Fuel to Burn: Now What?
By JAD MOUAWAD
Published: April 10, 2012
THE reversal of fortune in America’s energy supplies in recent years
holds the promise of abundant and cheaper fuel, and it could have
profound effects on what people drive, domestic manufacturing and
America’s foreign policy.
Cheaper fuel produced domestically could reduce the cost of shipping and
manufacturing, trim heating and cooling bills, improve the auto market
and provide tens of thousands of new jobs.
It might also pose new environmental challenges, both predictable and
unforeseen, by damping enthusiasm for clean forms of energy and
derailing efforts to wean the nation from its wasteful energy habits.
But for Americans battered by rising gasoline
prices, frustrated by the dependence on foreign oil, skeptical of the
benefits or practicality of renewable fuels and afraid of nuclear power,
the appeal of plentiful domestic oil and gas could far outweigh the
costs.
Just a few years ago, the dominant theme in discussions about energy was
of declining production and the fear of running out of oil. Even today,
political tensions in the Middle East, particularly in the Persian
Gulf, have fanned fears of supply disruptions that are keeping prices
high.
But a new boom in energy production in recent years has upended these
expectations in record time. High energy prices led to a wave of
successful oil and gas exploration in North America, including in fields
that were deemed uneconomical only a few years ago. Using techniques
like horizontal drilling and hydraulic fracturing, oil companies are
tapping into deeply buried reserves in shale rocks and in the ocean’s
depths.
The surge in energy prices, along with a recession
and new government rules that tightened fuel-economy standards, led to a
sharp cutback in gasoline consumption. This decline in demand in the
last five years reversed decades of almost uninterrupted growth that
made the United States the world’s top energy consumer, accounting for
one in every four barrels of oil burned around the globe.
The North American energy revival is primarily the result of so-called
unconventional sources of energy — like shale oil and shale gas across
the United States, oil sands
in Canada and deepwater production in the Gulf of Mexico. In the last
five years, the United States and Canada combined have become the
fastest-growing sources of new oil supplies around the world, overtaking
producers like Russia and Saudi Arabia.
“The transformation unfolding in North America represents a potentially
decisive shift in the history of energy,” Rex W. Tillerson, the chairman
and chief executive of Exxon Mobil, who is not usually given to
hyperbole, said in a speech in Houston last month.
Ed Morse, head of global commodity research at Citigroup and a longtime
energy analyst, says North America has the potential to become a “new
Middle East.”
“The reduced vulnerability of North America — and the world market — to
oil price spikes also has deep consequences geopolitically, including
the reduced strategic importance to the U.S. of changes in oil- and natural gas-producing
countries worldwide,” Mr.
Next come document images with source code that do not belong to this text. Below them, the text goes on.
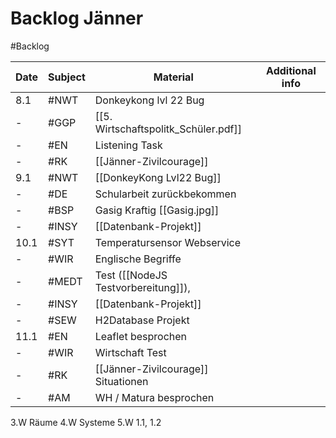 # Backlog Jänner
#Backlog

| Date | Subject | Material                             | Additional info |
| ---- | ------- | ------------------------------------ | --------------- |
| 8.1  | #NWT    | Donkeykong lvl 22 Bug                |                 |
| -    | #GGP    | [[5. Wirtschaftspolitk_Schüler.pdf]] |                 |
| -    | #EN     | Listening Task                       |                 |
| -    | #RK     | [[Jänner-Zivilcourage]]              |                 |
| 9.1  | #NWT    | [[DonkeyKong Lvl22 Bug]]             |                 |
| -    | #DE     | Schularbeit zurückbekommen           |                 |
| -    | #BSP    | Gasig Kraftig [[Gasig.jpg]]          |                 |
| -    | #INSY   | [[Datenbank-Projekt]]                |                 |
| 10.1 | #SYT    | Temperatursensor Webservice          |                 |
| -    | #WIR    | Englische Begriffe                   |                 |
| -    | #MEDT   | Test ([[NodeJS Testvorbereitung]]),  |                 |
| -    | #INSY   | [[Datenbank-Projekt]]                |                 |
| -    | #SEW    | H2Database Projekt                   |                 |
| 11.1 | #EN     | Leaflet besprochen                   |                 |
| -    | #WIR    | Wirtschaft Test                      |                 |
| -    | #RK     | [[Jänner-Zivilcourage]] Situationen  |                 |
| -    | #AM        | WH / Matura besprochen                                     |                 |



3.W Räume
4.W Systeme
5.W 1.1, 1.2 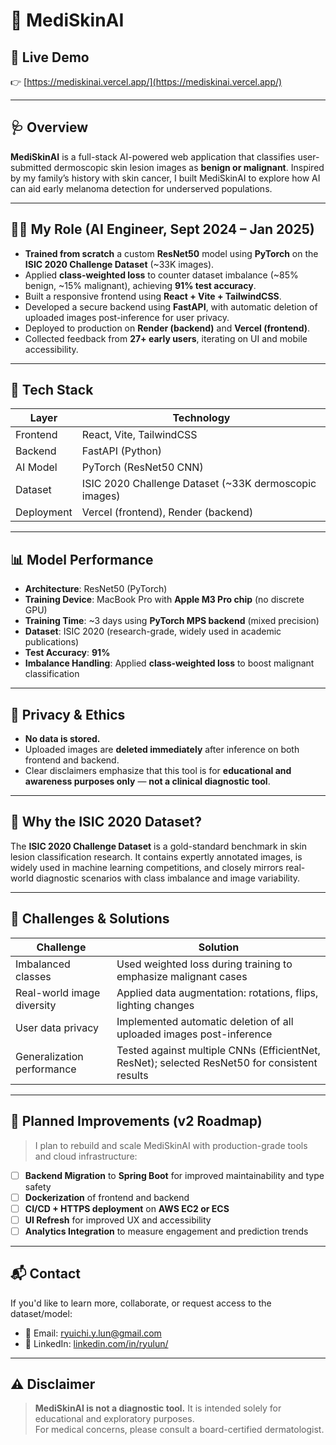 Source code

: # 🧠 MediSkinAI

## 🔗 Live Demo  
👉 [https://mediskinai.vercel.app/](https://mediskinai.vercel.app/)

---

## 🩺 Overview

**MediSkinAI** is a full-stack AI-powered web application that classifies user-submitted dermoscopic skin lesion images as **benign or malignant**. Inspired by my family’s history with skin cancer, I built MediSkinAI to explore how AI can aid early melanoma detection for underserved populations.

---

## 👨‍💻 My Role (AI Engineer, Sept 2024 – Jan 2025)

- **Trained from scratch** a custom **ResNet50** model using **PyTorch** on the **ISIC 2020 Challenge Dataset** (~33K images).
- Applied **class-weighted loss** to counter dataset imbalance (~85% benign, ~15% malignant), achieving **91% test accuracy**.
- Built a responsive frontend using **React + Vite + TailwindCSS**.
- Developed a secure backend using **FastAPI**, with automatic deletion of uploaded images post-inference for user privacy.
- Deployed to production on **Render (backend)** and **Vercel (frontend)**.
- Collected feedback from **27+ early users**, iterating on UI and mobile accessibility.

---

## 🧠 Tech Stack

| Layer         | Technology |
|---------------|------------|
| Frontend      | React, Vite, TailwindCSS |
| Backend       | FastAPI (Python) |
| AI Model      | PyTorch (ResNet50 CNN) |
| Dataset       | ISIC 2020 Challenge Dataset (~33K dermoscopic images) |
| Deployment    | Vercel (frontend), Render (backend) |

---

## 📊 Model Performance

- **Architecture**: ResNet50 (PyTorch)  
- **Training Device**: MacBook Pro with **Apple M3 Pro chip** (no discrete GPU)  
- **Training Time**: ~3 days using **PyTorch MPS backend** (mixed precision)  
- **Dataset**: ISIC 2020 (research-grade, widely used in academic publications)  
- **Test Accuracy**: **91%**  
- **Imbalance Handling**: Applied **class-weighted loss** to boost malignant classification

---

## 🔐 Privacy & Ethics

- **No data is stored.**
- Uploaded images are **deleted immediately** after inference on both frontend and backend.
- Clear disclaimers emphasize that this tool is for **educational and awareness purposes only** — **not a clinical diagnostic tool**.

---

## 🧠 Why the ISIC 2020 Dataset?

The **ISIC 2020 Challenge Dataset** is a gold-standard benchmark in skin lesion classification research. It contains expertly annotated images, is widely used in machine learning competitions, and closely mirrors real-world diagnostic scenarios with class imbalance and image variability.

---

## 🚀 Challenges & Solutions

| Challenge                      | Solution |
|-------------------------------|----------|
| Imbalanced classes            | Used weighted loss during training to emphasize malignant cases |
| Real-world image diversity    | Applied data augmentation: rotations, flips, lighting changes |
| User data privacy             | Implemented automatic deletion of all uploaded images post-inference |
| Generalization performance    | Tested against multiple CNNs (EfficientNet, ResNet); selected ResNet50 for consistent results |

---

## 🔭 Planned Improvements (v2 Roadmap)

> I plan to rebuild and scale MediSkinAI with production-grade tools and cloud infrastructure:

- [ ] **Backend Migration** to **Spring Boot** for improved maintainability and type safety
- [ ] **Dockerization** of frontend and backend
- [ ] **CI/CD + HTTPS deployment** on **AWS EC2 or ECS**
- [ ] **UI Refresh** for improved UX and accessibility
- [ ] **Analytics Integration** to measure engagement and prediction trends

---

## 📬 Contact

If you'd like to learn more, collaborate, or request access to the dataset/model:

- 📧 Email: ryuichi.y.lun@gmail.com 
- 💼 LinkedIn: [linkedin.com/in/ryulun/](https://www.linkedin.com/in/ryulun/)  

---

## ⚠️ Disclaimer

> **MediSkinAI is not a diagnostic tool.** It is intended solely for educational and exploratory purposes.  
> For medical concerns, please consult a board-certified dermatologist.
Morse said in a recent 92-page report called
Energy 2020. ”Pressures towards isolationism in the U.S. will likely
grow, with consequences for global stability that can only just begin to
become understood.”
“The only thing that could stop this is politics — environmentalists
getting the upper hand over supply in the U.S., for instance,” the
report said.
The new supplies ensure that the United States will remain well
entrenched in oil, but the continuing reliance on fossil fuels also
carries significant environmental concerns — whether from the risk of offshore drilling,
or the hazards, many still unknown, of hydraulic fracturing. It also
means that greenhouse gas emissions will most likely increase, at least
until carbon emissions are capped or new technology to store carbon
dioxide underground is developed.
The glut of natural gas supplies cuts two ways on emissions. It has
effectively put an end in the United States to any new investment in coal
plants, which produce much more emissions. But it also makes the
economics of alternative, noncarbon energy sources like wind power or solar power difficult to justify without public support and subsidies.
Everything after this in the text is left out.